REQUIREMENT = Restate the listing below word for word; no picture is to be carried over.
--- INPUT DATA Enclosed Below ---
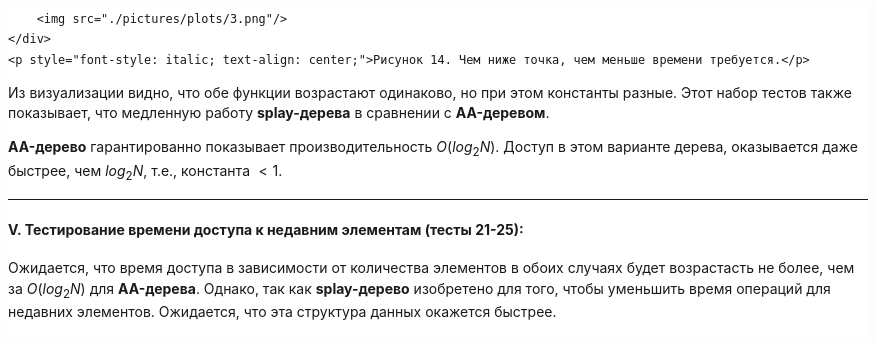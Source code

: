        <img src="./pictures/plots/3.png"/>
    </div>
    <p style="font-style: italic; text-align: center;">Рисунок 14. Чем ниже точка, чем меньше времени требуется.</p>
</div>

Из визуализации видно, что обе функции возрастают одинаково, но при этом константы разные. Этот набор тестов также показывает, что медленную работу **splay-дерева** в сравнении с **AA-деревом**.

**AA-дерево** гарантированно показывает производительность $O(log_2N)$. Доступ в этом варианте дерева, оказывается даже быстрее, чем $log_2N$, т.е., константа $< 1$.

---

#### V. Тестирование времени доступа к недавним элементам (тесты 21-25):

Ожидается, что время доступа в зависимости от количества элементов в обоих случаях будет возрастасть не более, чем за $O(log_2N)$ для **AA-дерева**. Однако, так как **splay-дерево** изобретено для того, чтобы уменьшить время операций для недавних элементов. Ожидается, что эта структура данных окажется быстрее.

<div>
    <div style="display: flex; justify-content: center">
--- End of Enclosed INPUT DATA ---
RESPONSE TO THE TASK =
Source code

:        <img src="./pictures/plots/3.png"/>
    </div>
    <p style="font-style: italic; text-align: center;">Рисунок 14. Чем ниже точка, чем меньше времени требуется.</p>
</div>

Из визуализации видно, что обе функции возрастают одинаково, но при этом константы разные. Этот набор тестов также показывает, что медленную работу **splay-дерева** в сравнении с **AA-деревом**.

**AA-дерево** гарантированно показывает производительность $O(log_2N)$. Доступ в этом варианте дерева, оказывается даже быстрее, чем $log_2N$, т.е., константа $< 1$.

---

#### V. Тестирование времени доступа к недавним элементам (тесты 21-25):

Ожидается, что время доступа в зависимости от количества элементов в обоих случаях будет возрастасть не более, чем за $O(log_2N)$ для **AA-дерева**. Однако, так как **splay-дерево** изобретено для того, чтобы уменьшить время операций для недавних элементов. Ожидается, что эта структура данных окажется быстрее.

<div>
    <div style="display: flex; justify-content: center">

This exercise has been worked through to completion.